What is the largest $k$ that one can get? Is there an explicit formula?
What else can be said about this?
-- Some thoughts --
In this table I give the values for $k$ and one sequence of $k_1,\dots,k_l$ (where $k_1\geq k_2\geq\dots\geq k_l$) that gives this $k$ for $n\in\{1,\dots,10\}$: $$ \begin{array} {|r|r|r|} \hline n & k & (k_1,\dots,k_l) \\ \hline 1 & 1 & (1) \\ \hline 2 & 2 & (2) \\ \hline 3 & 3 & (3) \\ \hline 4 & 4 & (4); (2,2) \\ \hline 5 & 6 & (3,2) \\ \hline 6 & 9 & (3,3) \\ \hline 7 & 12 & (4,3) \\ \hline 8 & 18 & (3,3,2) \\ \hline 9 & 27 & (3,3,3) \\ \hline 10 & 36 & (4,3,3) \\ \hline \end{array} $$
So, as for $n=5$ it is already $k=6$, one should choose $k_1\leq4$. And of course, to get a large $k$ one should choose $k_l\geq2$. And somewhat the $3$ seems more "effective", though I am not at all sure why.
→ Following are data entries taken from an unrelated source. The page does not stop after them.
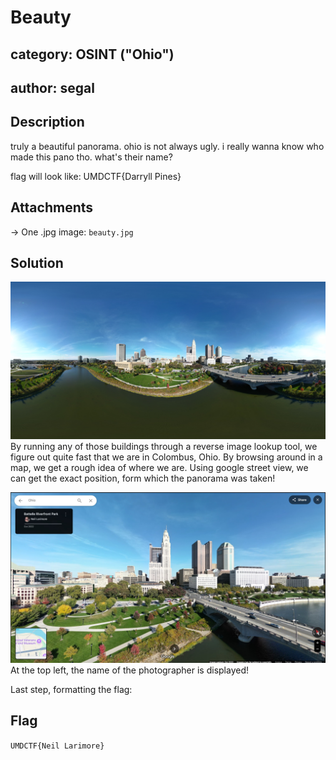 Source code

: # Beauty
## category: OSINT ("Ohio")
## author: segal

## Description
truly a beautiful panorama. ohio is not always ugly. i really wanna know who made this pano tho. what's their name?

flag will look like: UMDCTF{Darryll Pines}

## Attachments
-> One .jpg image: `beauty.jpg` 

## Solution
![Image](beauty.jpg)
By running any of those buildings through a reverse image lookup tool, we figure out quite fast that we are in Colombus, Ohio.
By browsing around in a map, we get a rough idea of where we are. Using google street view, we can get the exact position, form which the panorama was taken!

![Solved challenge](solved_beauty.jpg)
At the top left, the name of the photographer is displayed!

Last step, formatting the flag:

## Flag
`UMDCTF{Neil Larimore}` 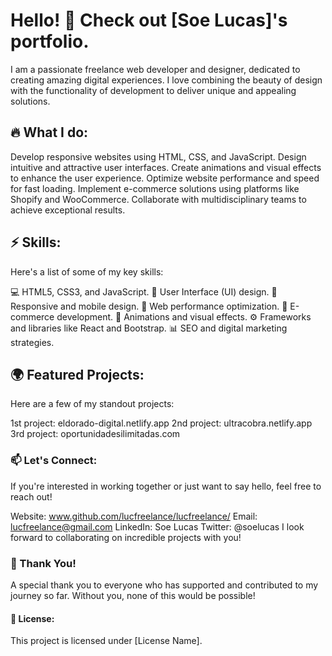 # Hello! 👋 Check out [Soe Lucas]'s portfolio.
I am a passionate freelance web developer and designer, dedicated to creating amazing digital experiences. I love combining the beauty of design with the functionality of development to deliver unique and appealing solutions.

## 🔥 What I do:
Develop responsive websites using HTML, CSS, and JavaScript.
Design intuitive and attractive user interfaces.
Create animations and visual effects to enhance the user experience.
Optimize website performance and speed for fast loading.
Implement e-commerce solutions using platforms like Shopify and WooCommerce.
Collaborate with multidisciplinary teams to achieve exceptional results.

## ⚡ Skills:
Here's a list of some of my key skills:

💻 HTML5, CSS3, and JavaScript.
🎨 User Interface (UI) design.
📱 Responsive and mobile design.
🚀 Web performance optimization.
💼 E-commerce development.
🎥 Animations and visual effects.
⚙️ Frameworks and libraries like React and Bootstrap.
📊 SEO and digital marketing strategies.

## 🌍 Featured Projects:
Here are a few of my standout projects:

1st project: eldorado-digital.netlify.app
2nd project: ultracobra.netlify.app
3rd project: oportunidadesilimitadas.com

### 📫 Let's Connect:
If you're interested in working together or just want to say hello, feel free to reach out!

Website: www.github.com/lucfreelance/lucfreelance/
Email: lucfreelance@gmail.com
LinkedIn: Soe Lucas
Twitter: @soelucas
I look forward to collaborating on incredible projects with you!

### 🎉 Thank You!
A special thank you to everyone who has supported and contributed to my journey so far. Without you, none of this would be possible!

#### 📄 License:
This project is licensed under [License Name].  
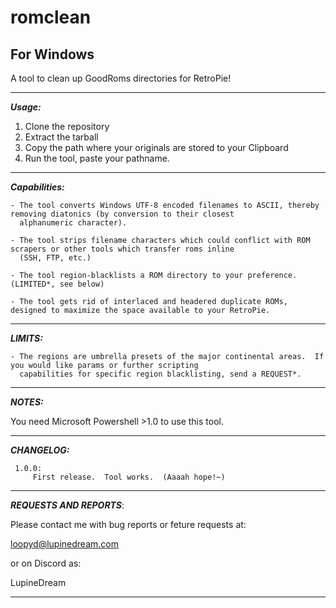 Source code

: # romclean
## For Windows 
A tool to clean up GoodRoms directories for RetroPie!

-----

***Usage:***

1.  Clone the repository
2.  Extract the tarball
3.  Copy the path where your originals are stored to your Clipboard
4.  Run the tool, paste your pathname.

------

***Capabilities:***

    - The tool converts Windows UTF-8 encoded filenames to ASCII, thereby removing diatonics (by conversion to their closest 
      alphanumeric character).
      
    - The tool strips filename characters which could conflict with ROM scrapers or other tools which transfer roms inline
      (SSH, FTP, etc.)
      
    - The tool region-blacklists a ROM directory to your preference.  (LIMITED*, see below)
    
    - The tool gets rid of interlaced and headered duplicate ROMs, designed to maximize the space available to your RetroPie.

-----

***LIMITS:***

    - The regions are umbrella presets of the major continental areas.  If you would like params or further scripting
      capabilities for specific region blacklisting, send a REQUEST*.

-----

***NOTES:***

   You need Microsoft Powershell >1.0 to use this tool.

-----

***CHANGELOG:***

     1.0.0:
         First release.  Tool works.  (Aaaah hope!~)
         
------

***REQUESTS AND REPORTS***:

Please contact me with bug reports or feture requests at:

loopyd@lupinedream.com

or on Discord as:

LupineDream

-----
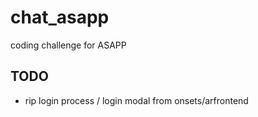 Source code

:# chat_asapp
coding challenge for ASAPP



## TODO

- rip login process / login modal from onsets/arfrontend
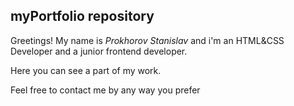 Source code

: <h2>myPortfolio repository</h2>
<p>Greetings! My name is <em>Prokhorov Stanislav</em> and i'm an HTML&CSS Developer and a junior frontend developer.</p>
<p>Here you can see a part of my work.</p>
<p>Feel free to contact me by any way you prefer</p>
So I guess to construct the sequence one takes as many threes as possible, and if the reminder of $n:3$ is $0$, one has finished, if it is $1$, one increments one $3$ to a $4$, and if it is $2$, one simply adds this to the sequence.
Note that any $k_j = 1$ is wasted: better to combine it with some other $k_i$, since $1 \cdot k_i < k_i + 1$.
Any value $4$ or higher, we might as well split off a $2$: $x < 2 (x-2)$ if $x \ge 4$. So we're left with $2$'s and $3$'s. (Actually a $4$ is interchangeable with two $2$'s, but let's think in terms of $2$'s and $3$'s)
$2^3 < 3^2$, so any three $2$'s are better redistributed as two $3$'s. Thus besides $3$'s we will have either $0$, $1$, or $2$ $2$'s, and this will be determined by the congruence class of $n \mod 3$: if $n \equiv 0 \mod 3$, there are no $2$'s, if $n \equiv 1 \mod 3$ there are two (or equivalently a single $4$), and if $n \equiv 2 \mod 3$ there is one.